Karolis Strautniekas is an illustrator and he’s very hot right now. He's the great master of the modern day. Though he still has both of his ears. Also, he won't have to wait long years after his death to become famous: Audi, Forbes, and Dropbox — all of the big boys are lining up for his talented hand.
If you're not familiar with Karolis' work, let me put it this way: his art has a quality of a strange dream you're having while napping in a hammock on a warm June evening after reading some thick classical novel. Highly textured, metaphoric, vivid and foggy at the same time. You should see by yourself. Look him up and follow him. Tens of thousands already have.
Despite all the hype, he’s very down to earth. Every time we meet he casually mentions another huge brand that hired him. I remark not seeing him in the gym for a while and he says something like "Facebook contacted me the other day, so I've been a bit busy.” Saying it so casually it doesn’t even count as name-dropping.

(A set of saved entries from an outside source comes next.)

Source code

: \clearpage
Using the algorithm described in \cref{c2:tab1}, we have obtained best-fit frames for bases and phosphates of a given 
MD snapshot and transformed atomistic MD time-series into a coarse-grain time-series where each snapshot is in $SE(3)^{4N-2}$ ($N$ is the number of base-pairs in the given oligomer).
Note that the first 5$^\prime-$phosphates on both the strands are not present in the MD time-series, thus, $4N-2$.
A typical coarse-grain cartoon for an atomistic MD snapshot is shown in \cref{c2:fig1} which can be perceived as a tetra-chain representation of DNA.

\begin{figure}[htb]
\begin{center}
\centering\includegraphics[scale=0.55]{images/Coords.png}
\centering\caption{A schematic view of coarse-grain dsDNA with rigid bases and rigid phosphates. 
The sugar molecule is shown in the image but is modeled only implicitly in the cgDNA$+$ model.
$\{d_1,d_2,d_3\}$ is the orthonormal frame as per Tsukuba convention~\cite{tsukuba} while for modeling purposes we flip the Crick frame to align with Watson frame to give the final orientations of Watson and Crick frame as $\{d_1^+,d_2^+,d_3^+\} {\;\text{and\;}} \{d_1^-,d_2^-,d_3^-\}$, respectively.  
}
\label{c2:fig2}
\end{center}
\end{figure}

"How was the snowboarding in the Alps, Karolis?", I ask about his first holiday in 16 months.
"It was cool, but I had to draw for the New York Times, so I was quite busy", he sighs. You get the point.
He’s busy a lot. So I was glad when Karolis agreed to meet for a coffee and spill some beans about his daily routines, working tools and overcoming blocks.
I come to visit him in the studio. Karolis is a part of a creative collective called Wowburo. To get to their place you have to pass two doors. One has "WOW" written on it. And the second has, you guessed it — "BURO", a nice branded interaction.
The place is dim. Faint fluorescent lights shine lazily on the old hardwood floor. Windows nested in thick walls face South without offering too much sunlight. I can't help but feel a bit like in the headmaster’s office. Karolis says it helps to concentrate.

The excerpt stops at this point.